Bao runs his import-export business with his wife, Cathy Huang. They did most of their banking in person until two years ago, when they were talked into opening an online account that allowed them to send wire transfers to their suppliers overseas without trudging to their local branch.
The bank had them follow a series of security protocols and assured them their money was safe. But last summer, just weeks before BofA was set to implement a new security system, two fraudulent wire transfers were posted from Bao’s account — one for $99,100 and one for $50,000. Both were sent to a bank in Croatia that Bao had never done business with. In fact, he’d never sent money anywhere other than China.
Bank officials recognized that the transfers didn’t match Bao’s regular pattern and called to verify their authenticity. Huang was the “authorized agent” on the account, according to the lawsuit, but she was out of town at the time and so couldn’t respond immediately to the bank’s call. Consequently, the bank wouldn’t tell Bao what the problem was, and it allowed the transfers to go through.

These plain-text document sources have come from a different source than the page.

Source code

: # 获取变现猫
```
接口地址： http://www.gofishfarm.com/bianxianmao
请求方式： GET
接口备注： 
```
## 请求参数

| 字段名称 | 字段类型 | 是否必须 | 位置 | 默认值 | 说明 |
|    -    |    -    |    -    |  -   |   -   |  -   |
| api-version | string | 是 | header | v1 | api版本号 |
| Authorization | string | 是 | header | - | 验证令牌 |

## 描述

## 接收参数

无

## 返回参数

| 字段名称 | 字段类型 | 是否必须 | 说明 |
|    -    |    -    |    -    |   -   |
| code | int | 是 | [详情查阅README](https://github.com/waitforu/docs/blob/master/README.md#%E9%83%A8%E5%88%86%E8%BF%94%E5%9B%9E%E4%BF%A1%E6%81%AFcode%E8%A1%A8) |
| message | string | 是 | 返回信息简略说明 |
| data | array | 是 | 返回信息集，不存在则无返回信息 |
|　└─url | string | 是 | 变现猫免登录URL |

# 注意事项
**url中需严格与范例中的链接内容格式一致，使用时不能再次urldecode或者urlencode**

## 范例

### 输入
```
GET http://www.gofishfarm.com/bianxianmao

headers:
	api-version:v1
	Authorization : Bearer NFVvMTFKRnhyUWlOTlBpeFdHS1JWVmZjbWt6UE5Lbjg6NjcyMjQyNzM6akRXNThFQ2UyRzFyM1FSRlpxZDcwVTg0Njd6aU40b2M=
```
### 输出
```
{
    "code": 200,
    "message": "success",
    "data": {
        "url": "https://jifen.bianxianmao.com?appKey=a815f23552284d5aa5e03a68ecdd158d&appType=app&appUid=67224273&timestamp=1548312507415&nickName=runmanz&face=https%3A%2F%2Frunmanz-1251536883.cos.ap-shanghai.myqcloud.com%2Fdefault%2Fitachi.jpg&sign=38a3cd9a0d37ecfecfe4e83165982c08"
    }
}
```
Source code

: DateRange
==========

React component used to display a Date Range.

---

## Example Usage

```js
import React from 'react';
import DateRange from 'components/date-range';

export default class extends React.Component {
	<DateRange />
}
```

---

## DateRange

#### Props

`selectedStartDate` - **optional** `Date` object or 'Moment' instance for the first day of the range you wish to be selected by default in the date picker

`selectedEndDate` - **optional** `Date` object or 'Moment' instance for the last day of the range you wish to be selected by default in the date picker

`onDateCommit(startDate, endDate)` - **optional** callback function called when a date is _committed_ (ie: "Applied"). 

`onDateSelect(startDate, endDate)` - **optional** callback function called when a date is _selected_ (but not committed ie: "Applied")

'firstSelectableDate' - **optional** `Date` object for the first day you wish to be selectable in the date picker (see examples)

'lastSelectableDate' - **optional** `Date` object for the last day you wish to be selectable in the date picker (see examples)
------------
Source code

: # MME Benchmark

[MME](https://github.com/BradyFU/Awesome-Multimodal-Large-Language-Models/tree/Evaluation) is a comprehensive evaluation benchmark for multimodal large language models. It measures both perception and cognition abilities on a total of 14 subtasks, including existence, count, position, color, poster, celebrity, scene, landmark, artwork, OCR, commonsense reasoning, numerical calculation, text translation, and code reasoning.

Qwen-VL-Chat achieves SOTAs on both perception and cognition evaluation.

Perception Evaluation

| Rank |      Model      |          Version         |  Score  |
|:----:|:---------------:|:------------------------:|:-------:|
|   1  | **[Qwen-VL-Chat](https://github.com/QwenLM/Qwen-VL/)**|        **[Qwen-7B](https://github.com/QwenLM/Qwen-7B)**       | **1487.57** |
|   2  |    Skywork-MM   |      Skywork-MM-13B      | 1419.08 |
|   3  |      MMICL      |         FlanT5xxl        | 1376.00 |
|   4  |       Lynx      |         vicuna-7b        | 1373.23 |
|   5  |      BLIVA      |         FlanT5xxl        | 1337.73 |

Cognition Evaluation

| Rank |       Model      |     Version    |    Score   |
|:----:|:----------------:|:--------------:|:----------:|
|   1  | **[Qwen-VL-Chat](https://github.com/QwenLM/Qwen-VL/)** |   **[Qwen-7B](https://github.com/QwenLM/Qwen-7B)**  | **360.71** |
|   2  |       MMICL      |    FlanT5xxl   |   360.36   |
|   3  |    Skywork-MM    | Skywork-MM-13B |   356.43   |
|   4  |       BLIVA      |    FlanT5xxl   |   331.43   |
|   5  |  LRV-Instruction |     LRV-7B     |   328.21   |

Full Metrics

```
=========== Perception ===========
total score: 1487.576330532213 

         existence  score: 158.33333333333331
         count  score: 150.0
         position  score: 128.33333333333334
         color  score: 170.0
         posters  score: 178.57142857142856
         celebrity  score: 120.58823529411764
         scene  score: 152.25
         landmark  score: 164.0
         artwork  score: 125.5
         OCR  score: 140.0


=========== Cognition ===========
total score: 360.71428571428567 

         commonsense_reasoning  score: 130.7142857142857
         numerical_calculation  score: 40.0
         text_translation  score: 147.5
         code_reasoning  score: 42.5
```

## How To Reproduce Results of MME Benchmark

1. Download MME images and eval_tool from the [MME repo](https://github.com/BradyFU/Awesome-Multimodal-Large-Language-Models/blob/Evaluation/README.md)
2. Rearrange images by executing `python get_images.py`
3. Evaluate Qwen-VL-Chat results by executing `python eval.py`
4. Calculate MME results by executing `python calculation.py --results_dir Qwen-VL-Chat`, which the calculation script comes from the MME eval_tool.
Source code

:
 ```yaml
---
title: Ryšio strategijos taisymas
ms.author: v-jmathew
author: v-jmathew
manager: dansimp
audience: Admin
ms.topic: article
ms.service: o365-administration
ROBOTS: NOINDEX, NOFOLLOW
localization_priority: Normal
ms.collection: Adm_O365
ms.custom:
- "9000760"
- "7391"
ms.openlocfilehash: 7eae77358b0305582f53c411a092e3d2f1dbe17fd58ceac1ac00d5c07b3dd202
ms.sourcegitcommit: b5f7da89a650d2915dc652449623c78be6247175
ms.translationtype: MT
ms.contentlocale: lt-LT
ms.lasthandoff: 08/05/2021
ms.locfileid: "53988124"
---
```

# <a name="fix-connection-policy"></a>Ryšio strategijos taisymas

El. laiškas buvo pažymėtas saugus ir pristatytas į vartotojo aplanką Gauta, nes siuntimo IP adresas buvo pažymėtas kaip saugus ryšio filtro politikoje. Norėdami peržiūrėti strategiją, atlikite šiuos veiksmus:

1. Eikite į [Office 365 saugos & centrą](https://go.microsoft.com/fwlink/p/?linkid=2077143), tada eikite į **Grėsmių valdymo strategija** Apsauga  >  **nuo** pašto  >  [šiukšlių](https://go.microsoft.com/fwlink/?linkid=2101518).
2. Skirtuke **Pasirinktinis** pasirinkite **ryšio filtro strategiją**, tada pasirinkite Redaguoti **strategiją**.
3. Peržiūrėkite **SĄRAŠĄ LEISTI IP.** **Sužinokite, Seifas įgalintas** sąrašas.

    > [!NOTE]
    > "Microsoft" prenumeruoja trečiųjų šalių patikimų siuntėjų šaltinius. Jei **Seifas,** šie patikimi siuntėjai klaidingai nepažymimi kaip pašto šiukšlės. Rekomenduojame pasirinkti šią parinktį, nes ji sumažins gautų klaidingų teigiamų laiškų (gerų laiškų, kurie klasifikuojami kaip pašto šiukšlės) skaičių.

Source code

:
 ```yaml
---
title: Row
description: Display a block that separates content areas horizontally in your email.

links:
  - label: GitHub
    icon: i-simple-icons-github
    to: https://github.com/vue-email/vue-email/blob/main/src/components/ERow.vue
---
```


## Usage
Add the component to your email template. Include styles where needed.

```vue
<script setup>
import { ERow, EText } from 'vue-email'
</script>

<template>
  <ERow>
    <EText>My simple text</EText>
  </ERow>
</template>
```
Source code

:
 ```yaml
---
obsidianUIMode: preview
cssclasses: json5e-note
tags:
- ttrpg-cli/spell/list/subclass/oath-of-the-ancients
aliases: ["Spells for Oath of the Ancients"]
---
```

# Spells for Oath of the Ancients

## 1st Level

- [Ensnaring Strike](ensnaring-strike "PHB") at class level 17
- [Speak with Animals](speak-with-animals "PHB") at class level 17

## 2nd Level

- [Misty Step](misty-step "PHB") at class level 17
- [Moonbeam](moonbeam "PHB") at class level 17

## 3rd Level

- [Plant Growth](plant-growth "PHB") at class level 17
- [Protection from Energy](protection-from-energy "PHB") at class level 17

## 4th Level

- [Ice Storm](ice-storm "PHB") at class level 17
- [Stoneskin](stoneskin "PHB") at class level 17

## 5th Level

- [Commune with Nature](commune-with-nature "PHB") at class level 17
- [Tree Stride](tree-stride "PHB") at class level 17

When Huang reached the bank later in the day she declared the transactions fraudulent. By then, BofA was able to recover only the second transfer, for $99,100. The $50,000 transfer, executed earlier in the day, had already been withdrawn from the Croatian bank.
Bao asked BofA to reimburse him, but the bank said the loss was his problem.
The reason: Bao was a business customer, so his account was governed by the Uniform Commercial Code. That essentially allows the bank to lay out the conditions under which clients will — or won’t — be reimbursed for a loss.
BofA spokeswoman Shirley Norton said the bank believed Bao’s suit was without merit and intended to vigorously defend itself.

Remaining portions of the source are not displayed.